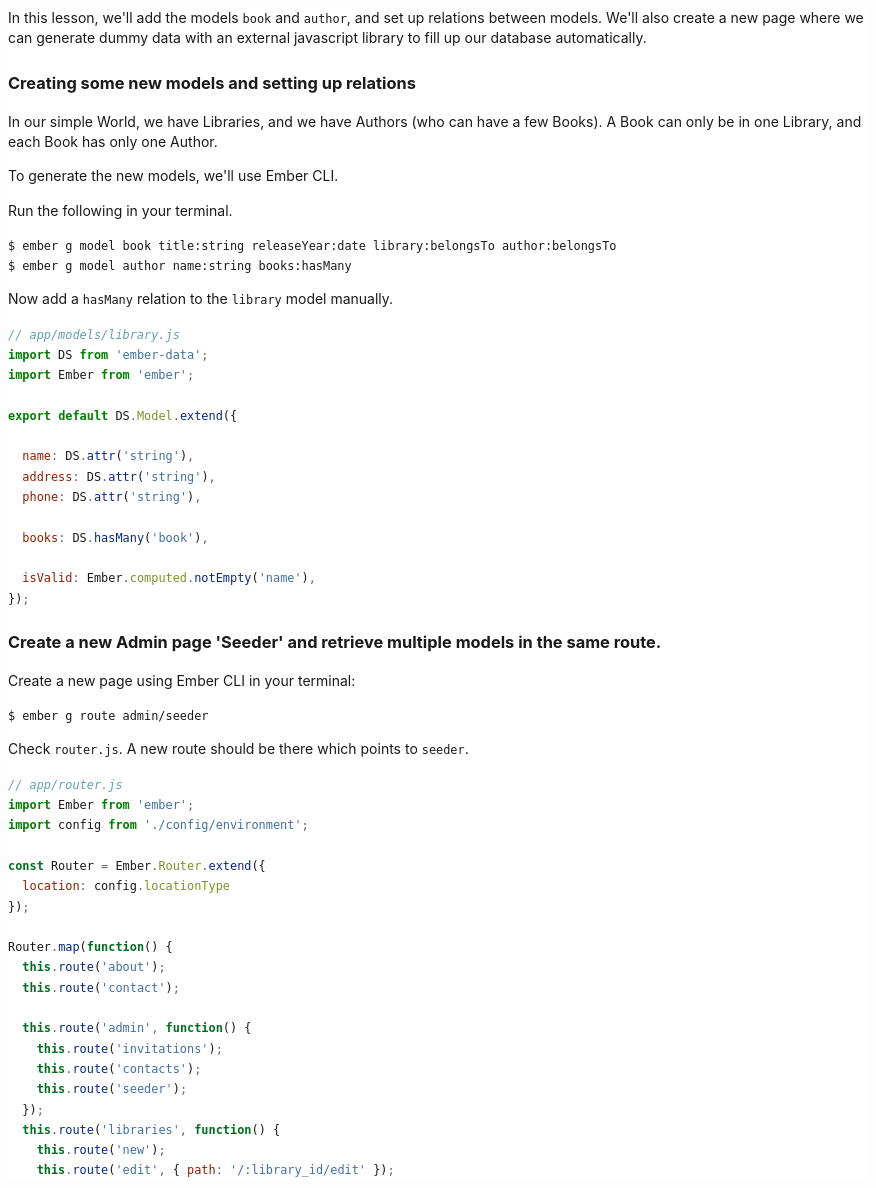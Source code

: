 In this lesson, we'll add the models `book` and `author`, and set up relations between models. We'll also create a new page where we can generate dummy data with an external javascript library to fill up our database automatically.

### Creating some new models and setting up relations

In our simple World, we have Libraries, and we have Authors (who can have a few Books). A Book can only be in one Library, and each Book has only one Author.

To generate the new models, we'll use Ember CLI.

Run the following in your terminal.

```shell
$ ember g model book title:string releaseYear:date library:belongsTo author:belongsTo
$ ember g model author name:string books:hasMany
```

Now add a `hasMany` relation to the `library` model manually.

```js
// app/models/library.js
import DS from 'ember-data';
import Ember from 'ember';

export default DS.Model.extend({

  name: DS.attr('string'),
  address: DS.attr('string'),
  phone: DS.attr('string'),

  books: DS.hasMany('book'),

  isValid: Ember.computed.notEmpty('name'),
});
```

### Create a new Admin page 'Seeder' and retrieve multiple models in the same route.

Create a new page using Ember CLI in your terminal:

```shell
$ ember g route admin/seeder
```

Check `router.js`. A new route should be there which points to `seeder`.

```js
// app/router.js
import Ember from 'ember';
import config from './config/environment';

const Router = Ember.Router.extend({
  location: config.locationType
});

Router.map(function() {
  this.route('about');
  this.route('contact');

  this.route('admin', function() {
    this.route('invitations');
    this.route('contacts');
    this.route('seeder');
  });
  this.route('libraries', function() {
    this.route('new');
    this.route('edit', { path: '/:library_id/edit' });
```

□ □ □ □ □

## TASK DESCRIPTION
All lines above with the word "name" need to be reported.

## SOLUTION TO THE PROBLEM
$ ember g model author name:string books:hasMany
  name: DS.attr('string'),
  isValid: Ember.computed.notEmpty('name'),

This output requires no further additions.